And a few suggestions for the lucky ones who are about to welcome the chaos monkey into their domain for the day:

  • Don’t over-prepare. Perhaps be that little bit more vigilant on checking your observability dashboards, but there’s no need for any dedicated prep. In fact, it’s better you do none, to make it as close to reality as possible.
  • Go easy on yourselves. I’ve never seen a chaos day where one of the items hasn’t gone undiscovered. That’s the whole point, so don’t beat yourself up about it. This isn’t a test that you can pass or fail.
  • Don’t fake it. If you’re e.g. the product manager in the team, don’t force yourself into the conversation if you wouldn’t usually be in the mix in real life. It’s easy to get swept up in the fun and excitement of a chaos day, but its crucial that the incidents are reacted to as they would be on production. This isn’t an opportunity to be a hero for a day.

Reflection and adaptation

Following the chaos day, reflection and adaptation are crucial. You can capture the learnings from the experience through:

  • Conducting a thorough debrief session with all team members involved. It’s good for the chaos monkey to conduct this, and play back their perspective on how things went.
  • Identifying key learnings, areas for improvement, and opportunities for growth.
  • Documenting the outcomes and insights gained from the chaos day.
  • Implementing changes and adaptations to enhance the resilience and adaptability of cross-functional teams.

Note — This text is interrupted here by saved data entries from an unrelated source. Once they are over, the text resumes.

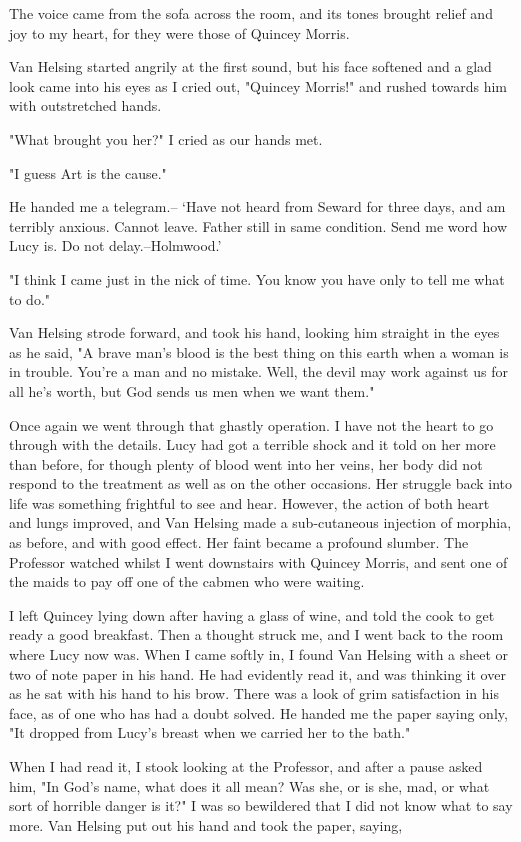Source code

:The voice came from the sofa across the room, and its tones brought relief and joy to my heart, for they were those of Quincey Morris. 

Van Helsing started angrily at the first sound, but his face softened and a glad look came into his eyes as I cried out, "Quincey Morris!" and rushed towards him with outstretched hands. 

"What brought you her?" I cried as our hands met. 

"I guess Art is the cause." 

He handed me a telegram.-- `Have not heard from Seward for three days, and am terribly anxious. Cannot leave. Father still in same condition. Send me word how Lucy is. Do not delay.--Holmwood.' 

"I think I came just in the nick of time. You know you have only to tell me what to do." 

Van Helsing strode forward, and took his hand, looking him straight in the eyes as he said, "A brave man's blood is the best thing on this earth when a woman is in trouble. You're a man and no mistake. Well, the devil may work against us for all he's worth, but God sends us men when we want them." 

Once again we went through that ghastly operation. I have not the heart to go through with the details. Lucy had got a terrible shock and it told on her more than before, for though plenty of blood went into her veins, her body did not respond to the treatment as well as on the other occasions. Her struggle back into life was something frightful to see and hear. However, the action of both heart and lungs improved, and Van Helsing made a sub-cutaneous injection of morphia, as before, and with good effect. Her faint became a profound slumber. The Professor watched whilst I went downstairs with Quincey Morris, and sent one of the maids to pay off one of the cabmen who were waiting. 

I left Quincey lying down after having a glass of wine, and told the cook to get ready a good breakfast. Then a thought struck me, and I went back to the room where Lucy now was. When I came softly in, I found Van Helsing with a sheet or two of note paper in his hand. He had evidently read it, and was thinking it over as he sat with his hand to his brow. There was a look of grim satisfaction in his face, as of one who has had a doubt solved. He handed me the paper saying only, "It dropped from Lucy's breast when we carried her to the bath." 

When I had read it, I stook looking at the Professor, and after a pause asked him, "In God's name, what does it all mean? Was she, or is she, mad, or what sort of horrible danger is it?" I was so bewildered that I did not know what to say more. Van Helsing put out his hand and took the paper, saying, 

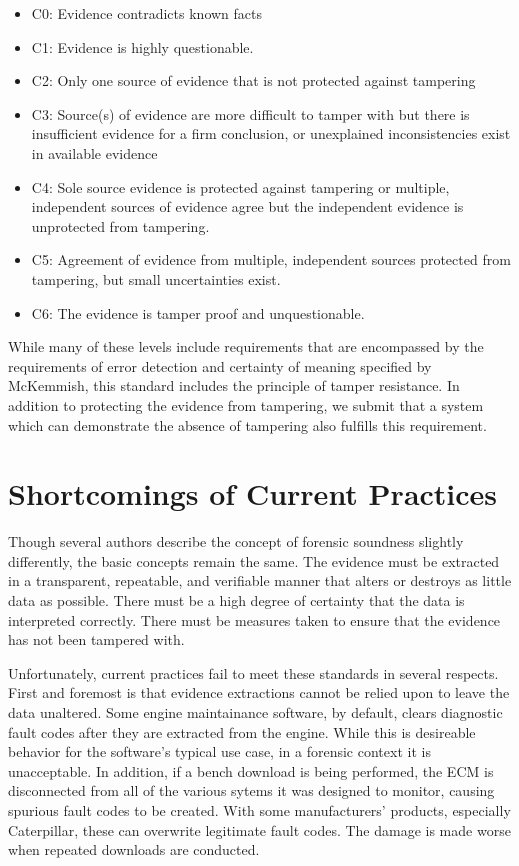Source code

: \begin{itemize}
\item C0: Evidence contradicts known facts
\item C1: Evidence is highly questionable.
\item C2: Only one source of evidence that is not protected against tampering
\item C3: Source(s) of evidence are more difficult to tamper with but there is insufficient evidence for a firm conclusion, or unexplained inconsistencies exist in available evidence
\item C4: Sole source evidence is protected against tampering or multiple, independent sources of evidence agree but the independent evidence is unprotected from tampering.
\item C5: Agreement of evidence from multiple, independent sources protected from tampering, but small uncertainties exist.
\item C6: The evidence is tamper proof and unquestionable.
\end{itemize}

While many of these levels include requirements that are encompassed by the requirements of error detection and certainty of meaning 
specified by McKemmish, this standard includes the principle of tamper resistance. In addition to protecting the evidence from tampering, 
we submit that a system which can demonstrate the absence of tampering also fulfills this requirement.

\section{Shortcomings of Current Practices}

Though several authors describe the concept of forensic soundness slightly differently, the basic concepts remain the same. The evidence must be extracted in a transparent,
repeatable, and verifiable manner that alters or destroys as little data as possible. There must be a high degree of certainty that the data is interpreted correctly. There must
be measures taken to ensure that the evidence has not been tampered with.

Unfortunately, current practices fail to meet these standards in several respects. First and foremost is that evidence extractions cannot be relied upon to leave the data unaltered.
Some engine maintainance software, by default, clears diagnostic fault codes after they are extracted from the engine. While this is desireable behavior for the software's typical
use case, in a forensic context it is unacceptable. In addition, if a bench download is being performed, the ECM is disconnected from all of the various sytems it was designed to monitor,
causing spurious fault codes to be created. With some manufacturers' products, especially Caterpillar, these can overwrite legitimate fault codes. The damage is made worse when
repeated downloads are conducted.

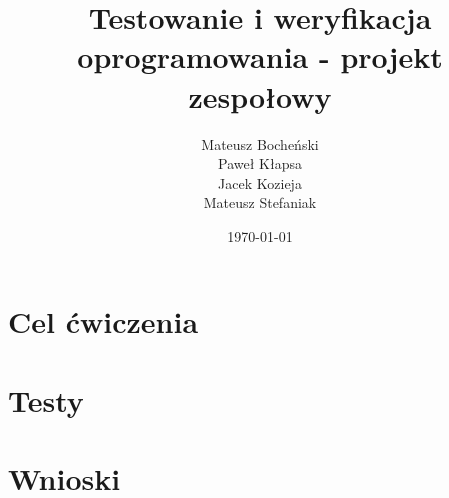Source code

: \documentclass[a4paper,11pt,notitlepage]{article}
\author{Mateusz Bocheński\\Paweł Kłapsa\\Jacek Kozieja\\Mateusz Stefaniak}
\title{Testowanie i weryfikacja oprogramowania - projekt zespołowy}
\date{\today}
\begin{document}
\maketitle
\tableofcontents

\section{Cel ćwiczenia}

\section{Testy}

\section{Wnioski}
\end{document}

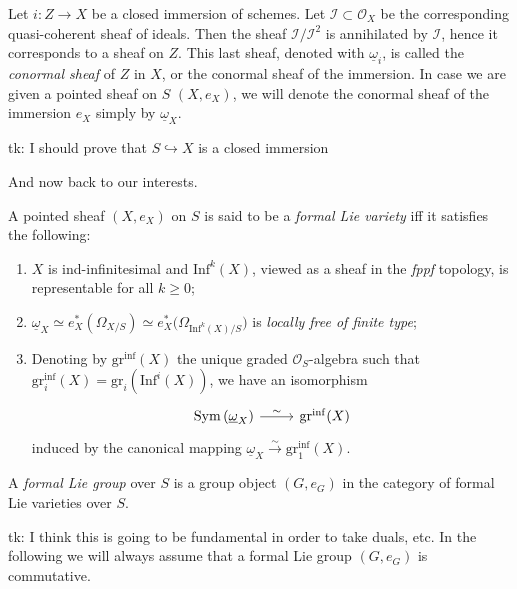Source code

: \documentclass[../Main]{subfiles}
\begin{document}
\begin{defn}
	Let $i\colon Z \to X$ be a closed immersion of schemes.
	Let $\mathcal{I} \subset \mathcal{O}_X$ be the corresponding
	quasi-coherent sheaf of ideals.
	Then the sheaf $\mathcal{I}/\mathcal{I}^2$ is annihilated by $\mathcal{I}$,
	hence it corresponds to a sheaf on $Z$.
	This last sheaf, denoted with $\underline{\omega}_i$, is called the {\em conormal
	sheaf} of $Z$ in $X$, or the conormal sheaf of the immersion.
	In case we are given a pointed sheaf on $S$ $\left(X, e_X\right)$, we will denote 
	the conormal sheaf of the immersion $e_X$ simply by
	$\underline{\omega}_X$.
\end{defn}
tk: I should prove that $S \hookrightarrow X$ is a closed immersion


And now back to our interests.
\begin{defn}
	A pointed sheaf $\left(X, e_X\right)$ on $S$ is said to be
	a {\em formal Lie variety} iff it satisfies the following:
\begin{enumerate}
	\item $X$ is ind-infinitesimal and $\mathrm{Inf}^k(X)$, viewed
		as a sheaf in the {\em fppf} topology,
		is representable for all $k \geq 0$;
	\item $\underline{\omega}_X \simeq
		e_X^* \left( \Omega_{X/S} \right) \simeq
		e_X^* \big( \Omega_{\mathrm{Inf}^k(X)/S} \big)$
		is {\em locally free of finite type};
	\item Denoting by $\mathrm{gr}^{\mathrm{inf}}(X)$ the unique graded $\mathcal{O}_{ S }$-algebra
		such that $\mathrm{gr}^{\mathrm{inf}}_i(X) = \mathrm{gr}_i(\mathrm{Inf}^i(X))$,
		we have an isomorphism
		\begin{equation*}
		\begin{tikzcd}[row sep = 0ex
			,/tikz/column 1/.append style={anchor=base east}
			,/tikz/column 2/.append style={anchor=base west}]
		\mathrm{Sym}\left( \underline{\omega}_X \right) \arrow[r, "\sim", rightarrow] &
				\mathrm{gr}^{\mathrm{inf}}(X)
		\end{tikzcd}
		\end{equation*}
		induced by the canonical mapping
		$\underline{\omega}_X \xrightarrow{\sim} \mathrm{gr}_1^{\mathrm{inf}}(X)$.
\end{enumerate}
\end{defn}


\begin{defn}
	A {\em formal Lie group} over $S$ is a group object $\left(G, e_G\right)$
	in the category of formal Lie varieties over $S$.
\end{defn}
tk: I think this is going to be fundamental in order to take duals, etc.
In the following we will always assume that a formal Lie group $\left(G, e_G\right)$
is commutative.
\end{document}
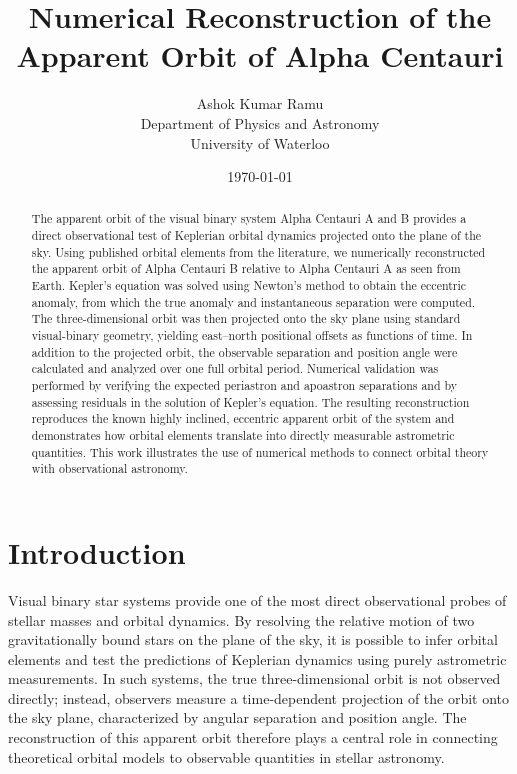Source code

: \documentclass[11pt]{article}
\begin{document}
\title{Numerical Reconstruction of the Apparent Orbit of Alpha Centauri}
\author{Ashok Kumar Ramu \\ Department of Physics and Astronomy \\ University of Waterloo}
\date{\today}

\maketitle

\begin{abstract}
The apparent orbit of the visual binary system Alpha Centauri A and B provides a direct observational test of Keplerian orbital dynamics projected onto the plane of the sky. Using published orbital elements from the literature, we numerically reconstructed the apparent orbit of Alpha Centauri B relative to Alpha Centauri A as seen from Earth. Kepler’s equation was solved using Newton’s method to obtain the eccentric anomaly, from which the true anomaly and instantaneous separation were computed. The three-dimensional orbit was then projected onto the sky plane using standard visual-binary geometry, yielding east–north positional offsets as functions of time. In addition to the projected orbit, the observable separation and position angle were calculated and analyzed over one full orbital period. Numerical validation was performed by verifying the expected periastron and apoastron separations and by assessing residuals in the solution of Kepler’s equation. The resulting reconstruction reproduces the known highly inclined, eccentric apparent orbit of the system and demonstrates how orbital elements translate into directly measurable astrometric quantities. This work illustrates the use of numerical methods to connect orbital theory with observational astronomy.
\end{abstract}

\section{Introduction}
Visual binary star systems provide one of the most direct observational probes of stellar masses and orbital dynamics. By resolving the relative motion of two gravitationally bound stars on the plane of the sky, it is possible to infer orbital elements and test the predictions of Keplerian dynamics using purely astrometric measurements. In such systems, the true three-dimensional orbit is not observed directly; instead, observers measure a time-dependent projection of the orbit onto the sky plane, characterized by angular separation and position angle. The reconstruction of this apparent orbit therefore plays a central role in connecting theoretical orbital models to observable quantities in stellar astronomy.
\end{document}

Benefits of the chaos monkey approach

Embracing the chaos monkey can lead to many benefits for cross-functional teams, including:

  • Improved adaptability and resilience to unexpected challenges.
  • Enhanced teamwork, collaboration, and communication skills across the whole org.
  • A greater understanding of the strengths and weaknesses of cross-functional teams.
  • The ability to identify and address potential vulnerabilities before they escalate into critical issues.

Plus, they're really fun! And they set a great precedence of being on the front foot - being able to proactively set some time aside away from the grind to improve as a team.

In summary

In an industry where change is constant and the unexpected can happen at any moment, the chaos monkey approach offers a proactive method for bolstering the resilience and adaptability of cross-functional teams and the wider organisation as a whole.

By embracing chaos and uncertainty, organisations can ensure that they are better prepared to face the challenges of tomorrow.